WHAT YOU SHOULD DO – Reproduce only this part of the listing: the line with "The following examples", plus every line after it through the last.

*** DATA SHOWN ***

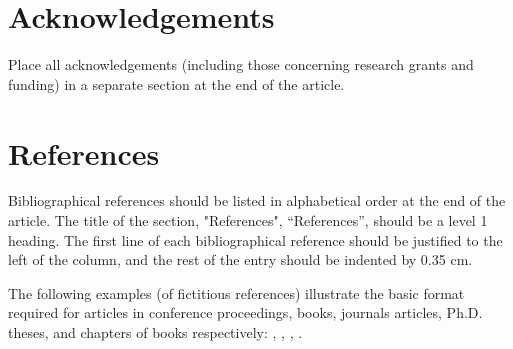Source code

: \documentclass[10pt, a4paper]{article}
\begin{document}
\section{Acknowledgements}

Place all acknowledgements (including those concerning research grants and funding) in a separate section at the end of the article.

\section{References}
Bibliographical references should be listed in alphabetical order at the end of the article. The title of the section, "References", ``References'', should be a level 1 heading. The first line of each bibliographical reference should be justified to the left of the column, and the rest of the entry should be indented by 0.35 cm.

The following examples (of fictitious references) illustrate the basic format required for articles in conference proceedings, books, journals articles, Ph.D. theses, and chapters of books respectively:
\cite{Martin-90},  \cite{Chercheur-94},  \cite{CastorPollux-92}  \cite{Zavatta-92},  \cite{Grandchercheur-83}.




\end{document}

*** End of DATA SHOWN ***

EXERCISE RESULT –
The following examples (of fictitious references) illustrate the basic format required for articles in conference proceedings, books, journals articles, Ph.D. theses, and chapters of books respectively:
\cite{Martin-90},  \cite{Chercheur-94},  \cite{CastorPollux-92}  \cite{Zavatta-92},  \cite{Grandchercheur-83}.




\end{document}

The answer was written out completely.